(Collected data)
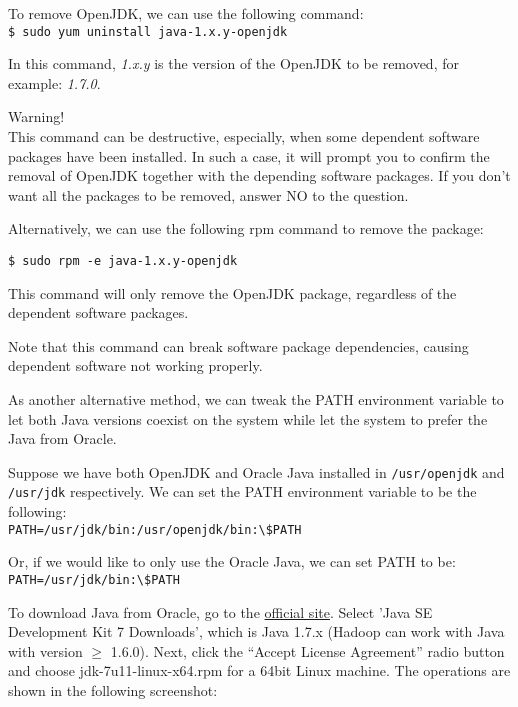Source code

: To remove OpenJDK, we can use the following command: \\
\verb|$ sudo yum uninstall java-1.x.y-openjdk|

In this command, \emph{1.x.y} is the version of the OpenJDK to be removed, for example: \emph{1.7.0}. 

\begin{warning}
Warning! \\
This command can be destructive, especially, when some dependent software packages have been installed. In such a case, it will prompt you to confirm the removal of OpenJDK together with the depending software packages. If you don't want all the packages to be removed, answer NO to the question.
\end{warning}

Alternatively, we can use the following rpm command to remove the package: \\
\begin{verbatim}
$ sudo rpm -e java-1.x.y-openjdk
\end{verbatim}

This command will only remove the OpenJDK package, regardless of the dependent software packages.

Note that this command can break software package dependencies, causing dependent software not working properly.

As another alternative method, we can tweak the PATH environment variable to let both Java versions coexist on the system while let the system to prefer the Java from Oracle.

Suppose we have both OpenJDK and Oracle Java installed in \verb|/usr/openjdk| and \verb|/usr/jdk| respectively. We can set the PATH environment variable to be the following: \\
\verb|PATH=/usr/jdk/bin:/usr/openjdk/bin:\$PATH|

Or, if we would like to only use the Oracle Java, we can set PATH to be: \\
\verb|PATH=/usr/jdk/bin:\$PATH|

To download Java from Oracle, go to the \href{http://www.oracle.com/technetwork/java/javase/downloads/index.html}{official site}. Select 'Java SE Development Kit 7 Downloads', which is Java 1.7.x (Hadoop can work with Java with version $\ge$ 1.6.0). Next, click the ``Accept License Agreement'' radio button and choose jdk-7u11-linux-x64.rpm for a 64bit Linux machine. The operations are shown in the following screenshot:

TASK BRIEF: Without the pictures, restate each entry exactly.

FINAL ANSWER:
Source code

: To remove OpenJDK, we can use the following command: \\
\verb|$ sudo yum uninstall java-1.x.y-openjdk|

In this command, \emph{1.x.y} is the version of the OpenJDK to be removed, for example: \emph{1.7.0}. 

\begin{warning}
Warning! \\
This command can be destructive, especially, when some dependent software packages have been installed. In such a case, it will prompt you to confirm the removal of OpenJDK together with the depending software packages. If you don't want all the packages to be removed, answer NO to the question.
\end{warning}

Alternatively, we can use the following rpm command to remove the package: \\
\begin{verbatim}
$ sudo rpm -e java-1.x.y-openjdk
\end{verbatim}

This command will only remove the OpenJDK package, regardless of the dependent software packages.

Note that this command can break software package dependencies, causing dependent software not working properly.

As another alternative method, we can tweak the PATH environment variable to let both Java versions coexist on the system while let the system to prefer the Java from Oracle.

Suppose we have both OpenJDK and Oracle Java installed in \verb|/usr/openjdk| and \verb|/usr/jdk| respectively. We can set the PATH environment variable to be the following: \\
\verb|PATH=/usr/jdk/bin:/usr/openjdk/bin:\$PATH|

Or, if we would like to only use the Oracle Java, we can set PATH to be: \\
\verb|PATH=/usr/jdk/bin:\$PATH|

To download Java from Oracle, go to the \href{http://www.oracle.com/technetwork/java/javase/downloads/index.html}{official site}. Select 'Java SE Development Kit 7 Downloads', which is Java 1.7.x (Hadoop can work with Java with version $\ge$ 1.6.0). Next, click the ``Accept License Agreement'' radio button and choose jdk-7u11-linux-x64.rpm for a 64bit Linux machine. The operations are shown in the following screenshot:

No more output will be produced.